Displaying weather data from the Global Historical Climatology Network (GHCN)

In our previous blog posts, we downloaded and analyzed the GHCN weather data. That leads us to the next step:  Displaying the data!

Our goal is to display the climate change data so that the regional trends are clearly visible as well as the local weather history underpinning those trends. In order to do this we decided on the following graphics components:

  • displaying data on a map, both in the form of point locations (the weather stations) and bitmap overlays (regional weather trends). The Leaflet library of JavaScript routines handles this part.
  • displaying graphs of the trends in local weather data. The D3.js library handles this.
  • and displaying the data history for a given weather station as a heatmap. We draw directly to

    an HTML <canvas> for this.

Each of these approaches helped with a specific part of the final page; in this blog post we’ll give brief introductions to them.

The Leaflet library

Leaflet is a compact and well-organized set of Javascript routines for drawing map data. The most basic use is to set up a <div> to hold the map, then set up the map with a few Leaflet calls:

<div id="mapid" style="width: 600px; height: 400px;">&lt;/div>
    var attrib = 'Map tiles by Stamen Design, under CC BY 3.0.' +
                 ' Data by OpenStreetMap, under ODbL';
    var serverURL = "http://{s}.tile.stamen.com/toner-lite/{z}/{x}/{y}.png";

    var mymap = L.map('mapid').setView([42, -88], 6);
    L.tileLayer(serverURL, {attribution: attrib,}).addTo(mymap);
// at this point the map is set up and displays!  One can continue from here,
// adding other components to the map.

The critical components here are the L.map() call, which creates a map display area on the web page, and the addTo() call, which connects map tiles to that display area. The serverURL is a template for getting map tiles from stamen.com’s tile server (info here). To request a map tile from a tile server Leaflet needs to specify the x and y locations of the tile as well as its zoom level; Leaflet uses the serverURL pattern to translate those x, y, and z numbers into a URL appropriate for this tile server.

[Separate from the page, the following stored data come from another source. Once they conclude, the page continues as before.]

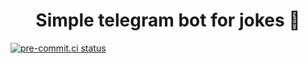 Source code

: <h1 align="center">Simple telegram bot for jokes 🤖</h1>

[![pre-commit.ci status](https://results.pre-commit.ci/badge/github/Sht97/Telegram-jokes/master.svg)](https://results.pre-commit.ci/latest/github/Sht97/Telegram-jokes/master)
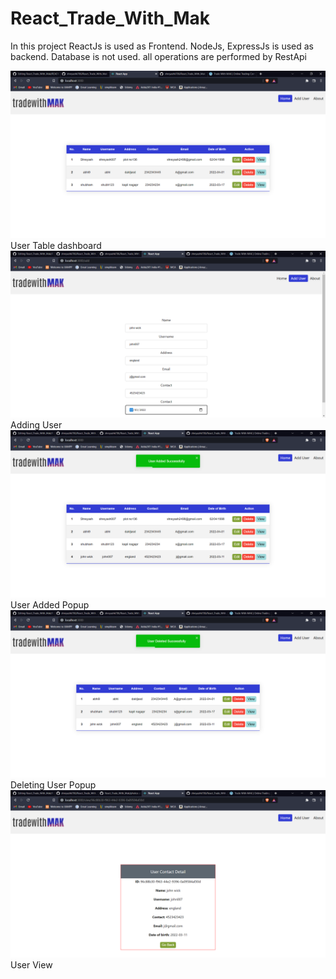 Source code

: # React_Trade_With_Mak
In this project ReactJs is used as Frontend. NodeJs, ExpressJs is used as backend. Database is not used. all operations are performed by RestApi

![Dashboard](photos/UserTabledashboard.png) 
User Table dashboard
![Dashboard](photos/AddingUser.png)    
Adding User
![Dashboard](photos/UserAddedPopup.png)    
User Added Popup
![Dashboard](photos/DeletingUserPopup.png)
Deleting User Popup
![Dashboard](photos/view.png)   
User View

Adding markers to a map is straightforward:

    L.marker([41.8, -87.7]).addTo(mymap);

Adding a bitmap overlay is the same idea; the location is a rectangle instead of a point.

    var imageUrl = "rainfallTrend.png";
    var imageBounds = [[26.78, -123.88], [49.01, -69.85]];
    L.imageOverlay(imageUrl, imageBounds, {opacity:0.5}).addTo(mymap);

Leaflet maps have zoom and pan interactions built-in; adding other interaction, for instance click handling for the markers, can be as easy as

    var marker = L.marker([lat,lon],{icon: ourcircle});
    marker.on( 'click', markerClickHandlerFn, auxData );

The Leaflet site has excellent tutorials.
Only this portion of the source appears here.